By Ashleigh Goodall
On Saturday 4th and Sunday 5th March, Northumbria Gig Society – in collaboration with other music societies around Newcastle and Durham – organised a three-stage music festival, packed full of acoustic, indie, rock and metal bands. Here’s a reflection on some of my favourite acts of the weekend.
The Pasolas hit up the alternative/indie stage on the Saturday. When they took to the stage nailing the moody, brooding look, I was half expecting another indie-pop band. It was a pleasant surprise to instead hear them playing a completely unusual sound they describe as “blues rock with beachy vibes.” The lead vocalist’s voice was incredible, and the power of it completely took me aback: it would be best described as a mash-up between Jake Bugg and Paolo Nutini. They played a number of original songs, including “My Darling and Me” – my favourite song of the set – which included some fantastic melodies that could have been straight out of the 1950s. Overall a refreshing and enjoyable set: The Pasolas are clearly very talented and good at what they do.

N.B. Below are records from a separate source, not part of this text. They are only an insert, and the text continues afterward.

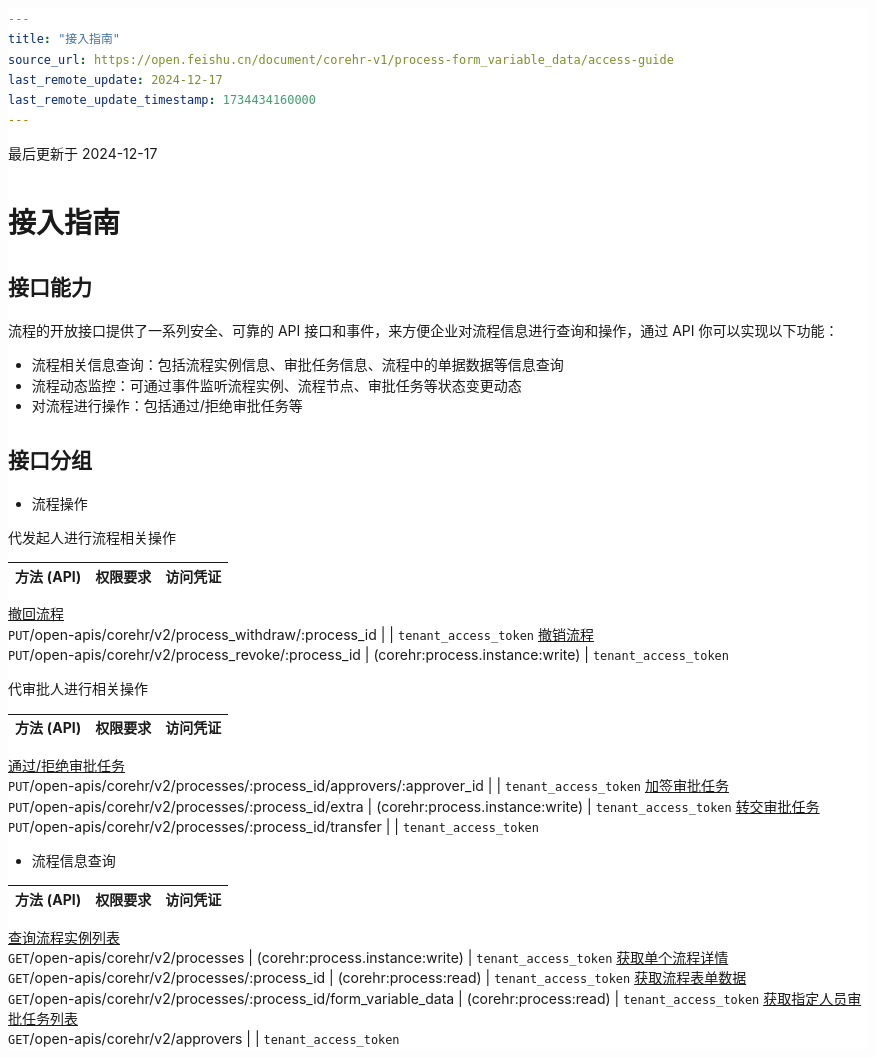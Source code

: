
 ```yaml
---
title: "接入指南"
source_url: https://open.feishu.cn/document/corehr-v1/process-form_variable_data/access-guide
last_remote_update: 2024-12-17
last_remote_update_timestamp: 1734434160000
---
```

最后更新于 2024-12-17

# 接入指南

## 接口能力

流程的开放接口提供了一系列安全、可靠的 API 接口和事件，来方便企业对流程信息进行查询和操作，通过 API 你可以实现以下功能：
- 流程相关信息查询：包括流程实例信息、审批任务信息、流程中的单据数据等信息查询
- 流程动态监控：可通过事件监听流程实例、流程节点、审批任务等状态变更动态
- 对流程进行操作：包括通过/拒绝审批任务等

## 接口分组
-  流程操作

代发起人进行流程相关操作

方法 (API) | 权限要求 | 访问凭证
--- | --- | ---
[撤回流程](https://open.feishu.cn/document/uAjLw4CM/ukTMukTMukTM/corehr-v2/process_withdraw/update)  
`PUT`/open-apis/corehr/v2/process_withdraw/:process_id | </md-perm> | `tenant_access_token`
[撤销流程](https://open.feishu.cn/document/uAjLw4CM/ukTMukTMukTM/corehr-v2/process_revoke/update)  
`PUT`/open-apis/corehr/v2/process_revoke/:process_id | <md-perm name="corehr:process.instance:write" desc="通过/拒绝审批任务" support_app_types="custom,isv">(corehr:process.instance:write) | `tenant_access_token`

代审批人进行相关操作

方法 (API) | 权限要求 | 访问凭证
--- | --- | ---
[通过/拒绝审批任务](https://open.feishu.cn/document/uAjLw4CM/ukTMukTMukTM/corehr-v2/process-approver/update)  
`PUT`/open-apis/corehr/v2/processes/:process_id/approvers/:approver_id | </md-perm> | `tenant_access_token`
[加签审批任务](https://open.feishu.cn/document/uAjLw4CM/ukTMukTMukTM/corehr-v2/process-extra/update)  
`PUT`/open-apis/corehr/v2/processes/:process_id/extra | <md-perm name="corehr:process.instance:write" desc="通过/拒绝审批任务" support_app_types="custom,isv">(corehr:process.instance:write) | `tenant_access_token`
[转交审批任务](https://open.feishu.cn/document/uAjLw4CM/ukTMukTMukTM/corehr-v2/process-transfer/update)  
`PUT`/open-apis/corehr/v2/processes/:process_id/transfer | </md-perm> | `tenant_access_token`

-  流程信息查询

方法 (API) | 权限要求 | 访问凭证
--- | --- | ---
[查询流程实例列表](https://open.feishu.cn/document/uAjLw4CM/ukTMukTMukTM/corehr-v2/process/list)  
`GET`/open-apis/corehr/v2/processes | <md-perm name="corehr:process:read" desc="获取流程数据" support_app_types="custom,isv">(corehr:process.instance:write) | `tenant_access_token`
[获取单个流程详情](https://open.feishu.cn/document/uAjLw4CM/ukTMukTMukTM/corehr-v2/process/get)  
`GET`/open-apis/corehr/v2/processes/:process_id | (corehr:process:read) | `tenant_access_token`
[获取流程表单数据](https://open.feishu.cn/document/uAjLw4CM/ukTMukTMukTM/corehr-v2/process-form_variable_data/get)  
`GET`/open-apis/corehr/v2/processes/:process_id/form_variable_data | (corehr:process:read) | `tenant_access_token`
[获取指定人员审批任务列表](https://open.feishu.cn/document/uAjLw4CM/ukTMukTMukTM/corehr-v2/approver/list)  
`GET`/open-apis/corehr/v2/approvers | </md-perm> | `tenant_access_token`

On Sunday, alternative/blues rock four-piece Crux kicked off the Rock & Metal stage. I walked in just as they were starting to play their original song, “The Norm.” Their sound featured catchy blues-style guitar riffs and a growling bass-line, culminating in some very impressive (and strangely captivating) high-pitched screaming, which created a distinctly Muse-like vibe. My highlight of the set was “Positive Cognitive,” which started with a slow-tempo, leading the front man to joke “it’s not an Adele song” before launching into a beautiful keyboard intro. This was followed by guitar picking of the same melody, and the tempo soon picked up as the rest of the band joined in. From there on out there were guitar and bass solos left, right and centre, which kept the song diverse and entertaining.
Next up were Durham’s very own Gecko. I’ve seen Gecko play on several occasions now, and they never fail to deliver a fun, entertaining set full of catchy tunes and good crowd interaction. Their Canny Fringe show was no exception to this, even despite a few technical issues – if a lack of amps can be described that way. They played several original songs, including my personal favourite “Fragile Ego,” an incredibly infectious tune which got the crowd singing along. Some popular covers including Arctic Monkeys, and Blink-182’s “Dammit” also succeeded in getting the crowd going. To add to this, Gecko’s set was completed by some bad jokes, on-stage displays of affection, and a particularly dodgy “slut drop” – overall creating a fantastic atmosphere, and a thoroughly enjoyable experience.
Gecko were followed by the post-punk three-piece, Casual Threats, who took to the stage clad in black face paint, and kicked things up a notch or two as they produced the heaviest and most energetic performance yet. My favourite song of the set was “Stalking Awareness Month,” which filled the room with loud, snarling bass, as the drummer thrashed the sh*t out of the drums, and the lead singer crooned in a way that bore great resemblance to Morrissey. They weren’t afraid to get stuck in dancing at the front of the crowd either and ended their set by tossing their guitars on the floor; very rock and roll! Packed full of energy and aggression, Casual Threats’ set was exciting and electric.
Overall, one of my favourite acts of the weekend was the alternative rock/indie group Deep.Sleep. They played a wide range of cheerful, upbeat originals, such as “Orange English Sun in West L.A.” – a song about home, and growing up around Newcastle. “Slowdown” featured a particularly good guitar tone – it created some fantastic riffs, which got me in the mood for a bit of a dance along myself! They closed their set with “1994”– a song with a particularly catchy chorus line which had the crowd singing along. Overall, Deep.Sleep radiated energy – particularly the bassist, who never stood still and was even dancing in the crowd at one point. This was clearly reflected in the audience, who looked like they were having a great time. Elements of Deep.Sleep’s set bore similarities to bands such as Deaf Havana and The 1975 at points, whilst they still managing to retain it’s own unique sound.